Translating Strategy Into Action

David P. Norton, Robert S. Kaplan

Publisher: Harvard Business School, 1996, 322 pages

ISBN: 0-87584-651-3

Keywords: Strategy

Last modified: July 29, 2021, 10:10 p.m.

Here is the book — by the recognized architects of the Balanced Scorecard — that shows how managers can use this revolutionary tool to mobilize their people to fulfill the company's mission. More than just a measurement system, the Balanced Scorecard is a management system that can channel the energies, abilities, and specific knowledge held by people throughout the organization toward achieving long-term strategic goals.

Kaplan and Norton demonstrate how senior executives in industries such as banking, oil, insurance, and retailing are using the Balanced Scorecard both to guide current performance and to target future performance. They show how to use measures in four categories-financial performance, customer knowledge, internal business processes, and learning and growth-to align individual, organizational, and cross-departmental initiatives and to identify entirely new processes for meeting customer and shareholder objectives.

The authors also reveal how to use the Balanced Scorecard as a robust learning system for testing, gaining feedback on, and updating the organization's strategy. Finally, they walk through the steps that managers in any company can use to build their own Balanced Scorecard.

The Balanced Scorecard provides the management system for companies to invest in the long term-in customers, in employees, in new product development, and in systems-rather than managing the bottom line to pump up short-term earnings.
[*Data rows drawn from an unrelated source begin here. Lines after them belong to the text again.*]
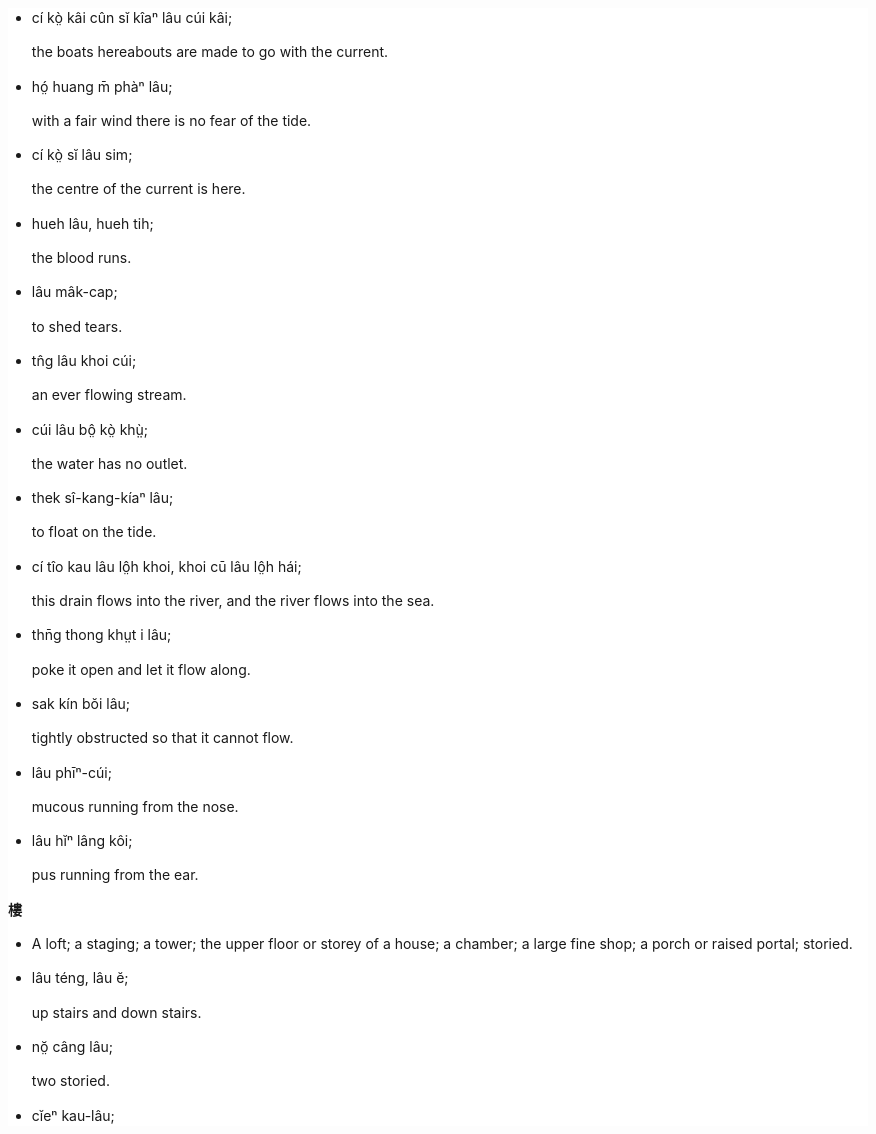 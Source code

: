 - cí kò̤ kâi cûn sĭ kîaⁿ lâu cúi kâi;

  the boats hereabouts are made to go with the current.

- hó̤ huang m̄ phàⁿ lâu;

  with a fair wind there is no fear of the tide.

- cí kò̤ sĭ lâu sim;

  the centre of the current is here.

- hueh lâu, hueh tih;

  the blood runs.

- lâu mâk-cap;

  to shed tears.

- tn̂g lâu khoi cúi;

  an ever flowing stream.

- cúi lâu bô̤ kò̤ khṳ̀;

  the water has no outlet.

- thek sî-kang-kíaⁿ lâu;

  to float on the tide.

- cí tîo kau lâu lô̤h khoi, khoi cū lâu lô̤h hái;

  this drain flows into the river, and the river flows into the sea.

- thn̄g thong khṳt i lâu;

  poke it open and let it flow along.

- sak kín bŏi lâu;

  tightly obstructed so that it cannot flow.

- lâu phīⁿ-cúi;

  mucous running from the nose.

- lâu hĭⁿ lâng kôi;

  pus running from the ear.

**樓**
- A loft; a staging; a tower; the upper floor or  storey of a house; a chamber; a large fine shop; a porch or raised  portal; storied.

- lâu téng, lâu ĕ;

  up stairs and down stairs.

- nŏ̤ câng lâu;

  two storied.

- cĭeⁿ kau-lâu;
It will change the way you measure and manage your business.

    1. Measurement and Management in the Information Age
    2. Why Does Business Need a Balanced Scorecard?
  • Part One: Measuring Business Strategy
    1. Financial Perspective
    2. Customer Perspective
    3. Internal-Business-Process Perspective
    4. Learning and Growth Perspective
    5. Linking Balanced Scorecard Measures to Your Strategy
    6. Structure and Strategy
  • Part Two: Managing Business Strategy
    1. Achieving Strategic Alignment: From Top to Bottom
    2. Targets, Resource Allocation, Initiatives, and Budgets
    3. Feedback and the Strategic Learning Process
    4. Implementing a Balanced Scorecard Management Program
    5. Appendix: Building a Balanced Scorecard

Reviews

The Balanced Scorecard

Reviewed by Roland Buresund

Very Good ******** (8 out of 10)

Last modified: May 21, 2007, 3:25 a.m.

A classical book, that still is valid and widely used. In fact, it is the fore-runner to the nowadays very popular Six Sigma craze, but without the Manufacturing focus of that model.

It can be criticized for being more of a consult-manual, than a text-book, so if you are looking for a fix-it-all book, look elsewhere, as you need to be able to have independent thoughts while reading the (admittedly horridly written) text.